- WORK TASK:
Could you return every line of the records below that contains the word "Week"?

- Stored data:
**********

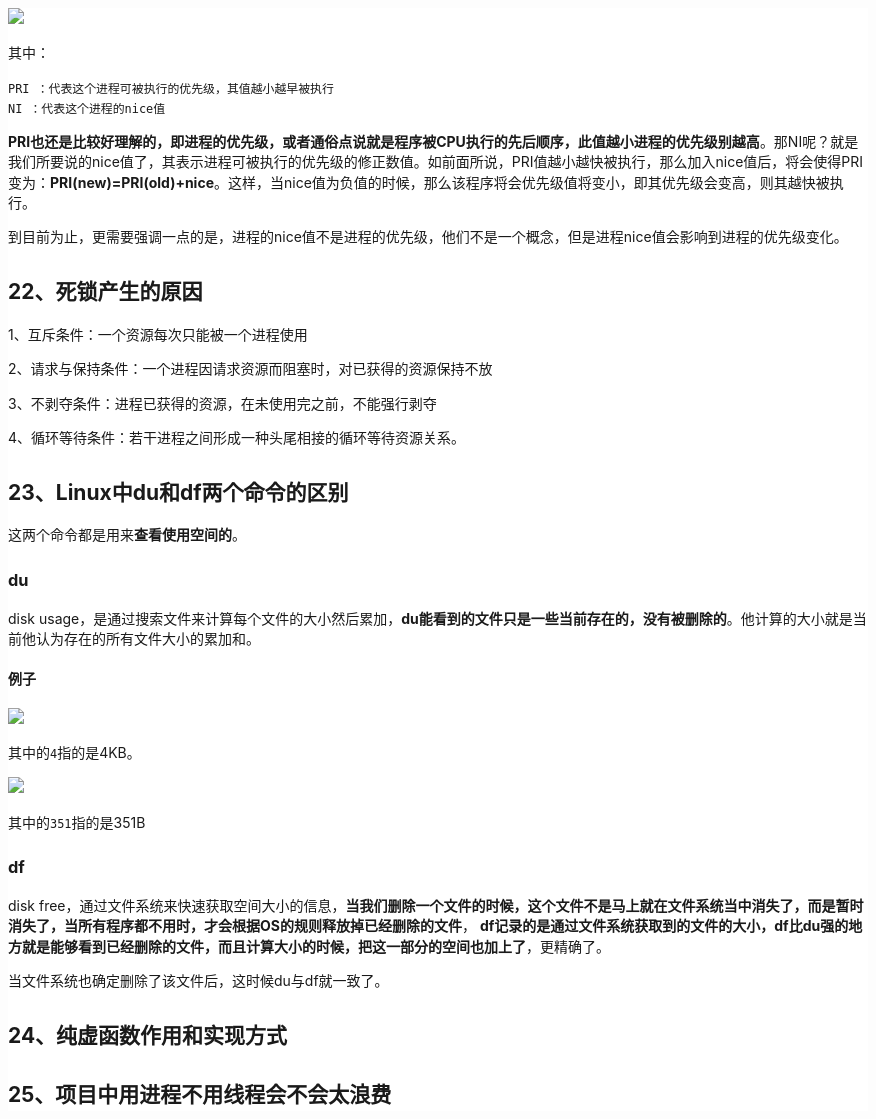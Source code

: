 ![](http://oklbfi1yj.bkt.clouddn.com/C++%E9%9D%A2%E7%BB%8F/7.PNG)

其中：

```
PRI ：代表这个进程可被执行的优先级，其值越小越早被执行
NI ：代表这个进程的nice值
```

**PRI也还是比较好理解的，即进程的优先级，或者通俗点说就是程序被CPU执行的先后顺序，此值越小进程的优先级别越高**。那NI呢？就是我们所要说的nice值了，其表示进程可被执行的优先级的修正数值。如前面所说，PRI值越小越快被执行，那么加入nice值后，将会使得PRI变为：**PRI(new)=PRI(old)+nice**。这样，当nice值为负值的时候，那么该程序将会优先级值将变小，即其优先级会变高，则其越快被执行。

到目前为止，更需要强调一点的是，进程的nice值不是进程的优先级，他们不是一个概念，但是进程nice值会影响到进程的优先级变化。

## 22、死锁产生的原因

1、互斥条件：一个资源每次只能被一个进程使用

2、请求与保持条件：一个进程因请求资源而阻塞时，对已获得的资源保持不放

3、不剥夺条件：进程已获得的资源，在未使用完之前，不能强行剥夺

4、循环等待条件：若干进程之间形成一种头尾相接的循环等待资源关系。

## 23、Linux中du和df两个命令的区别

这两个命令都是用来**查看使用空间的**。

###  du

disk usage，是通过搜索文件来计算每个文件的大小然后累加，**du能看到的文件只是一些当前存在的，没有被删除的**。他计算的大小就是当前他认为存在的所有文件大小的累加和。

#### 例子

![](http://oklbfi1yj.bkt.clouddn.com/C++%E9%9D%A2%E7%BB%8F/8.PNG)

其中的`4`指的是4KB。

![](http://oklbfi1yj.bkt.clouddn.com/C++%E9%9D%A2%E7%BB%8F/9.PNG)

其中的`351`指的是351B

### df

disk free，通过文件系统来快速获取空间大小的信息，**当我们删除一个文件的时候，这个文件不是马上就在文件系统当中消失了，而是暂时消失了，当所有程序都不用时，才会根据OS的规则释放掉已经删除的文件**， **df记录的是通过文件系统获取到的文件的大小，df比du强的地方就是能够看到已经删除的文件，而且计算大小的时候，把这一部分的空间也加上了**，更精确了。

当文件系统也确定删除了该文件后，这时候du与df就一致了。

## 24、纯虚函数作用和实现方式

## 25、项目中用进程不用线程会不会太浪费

**********

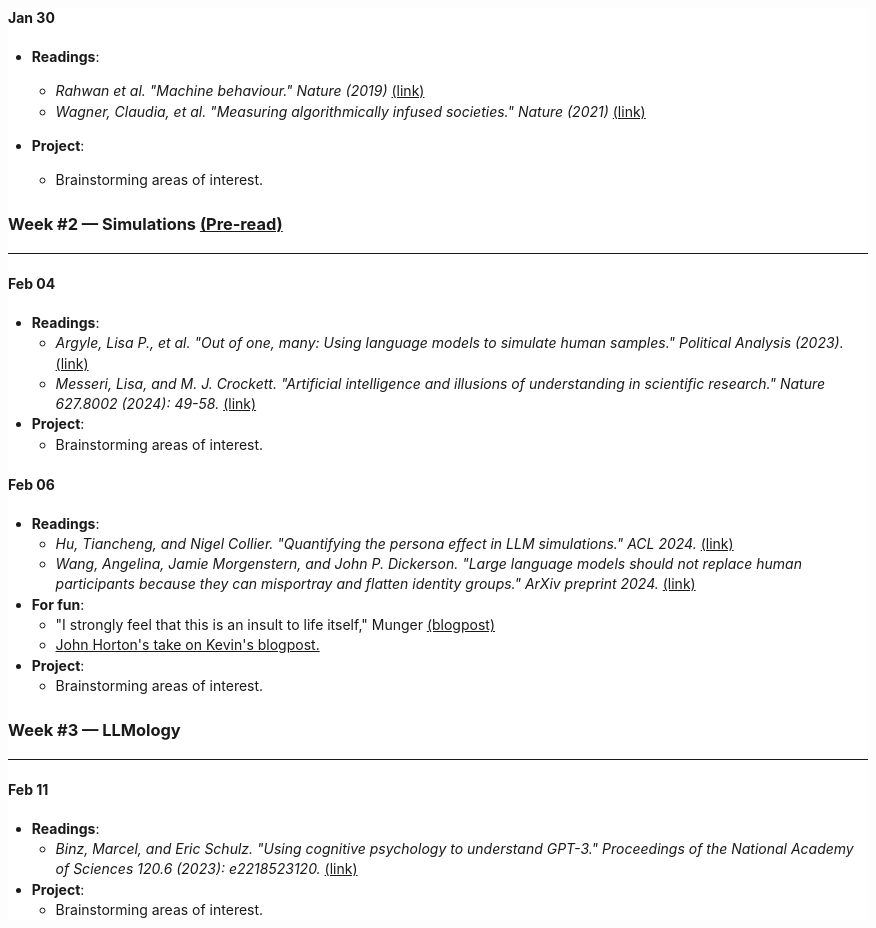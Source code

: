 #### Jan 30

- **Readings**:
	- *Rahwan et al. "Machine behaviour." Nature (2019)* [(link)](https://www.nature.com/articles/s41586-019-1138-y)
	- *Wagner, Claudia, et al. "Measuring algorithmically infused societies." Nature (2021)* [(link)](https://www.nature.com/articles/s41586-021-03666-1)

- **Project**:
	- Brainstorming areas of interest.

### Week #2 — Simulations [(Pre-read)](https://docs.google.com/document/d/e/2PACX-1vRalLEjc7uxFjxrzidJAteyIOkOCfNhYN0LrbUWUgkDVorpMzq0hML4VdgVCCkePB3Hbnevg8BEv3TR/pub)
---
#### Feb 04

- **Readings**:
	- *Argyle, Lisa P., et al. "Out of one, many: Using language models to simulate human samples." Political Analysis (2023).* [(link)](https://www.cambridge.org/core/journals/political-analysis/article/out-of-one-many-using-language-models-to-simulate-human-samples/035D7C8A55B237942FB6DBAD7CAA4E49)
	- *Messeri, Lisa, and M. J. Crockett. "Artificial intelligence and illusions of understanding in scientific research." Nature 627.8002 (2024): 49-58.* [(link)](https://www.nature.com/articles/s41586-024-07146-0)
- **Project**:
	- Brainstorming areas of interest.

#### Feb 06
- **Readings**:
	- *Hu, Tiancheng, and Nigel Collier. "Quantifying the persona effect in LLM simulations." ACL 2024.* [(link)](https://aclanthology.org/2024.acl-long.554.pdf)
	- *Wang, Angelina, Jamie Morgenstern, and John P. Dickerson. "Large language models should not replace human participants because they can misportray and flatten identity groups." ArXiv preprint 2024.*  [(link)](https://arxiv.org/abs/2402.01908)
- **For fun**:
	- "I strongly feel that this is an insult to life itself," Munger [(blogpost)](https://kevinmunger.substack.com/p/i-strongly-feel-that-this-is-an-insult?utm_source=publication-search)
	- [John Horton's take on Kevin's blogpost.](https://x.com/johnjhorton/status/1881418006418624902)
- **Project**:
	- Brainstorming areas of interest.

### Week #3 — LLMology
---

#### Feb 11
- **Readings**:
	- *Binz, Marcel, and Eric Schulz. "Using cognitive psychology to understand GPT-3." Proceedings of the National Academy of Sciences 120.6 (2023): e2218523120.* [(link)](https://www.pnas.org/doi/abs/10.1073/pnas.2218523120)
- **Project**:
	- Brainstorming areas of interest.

**********

- EXERCISE ANSWER:
### Week #2 — Simulations [(Pre-read)](https://docs.google.com/document/d/e/2PACX-1vRalLEjc7uxFjxrzidJAteyIOkOCfNhYN0LrbUWUgkDVorpMzq0hML4VdgVCCkePB3Hbnevg8BEv3TR/pub)
### Week #3 — LLMology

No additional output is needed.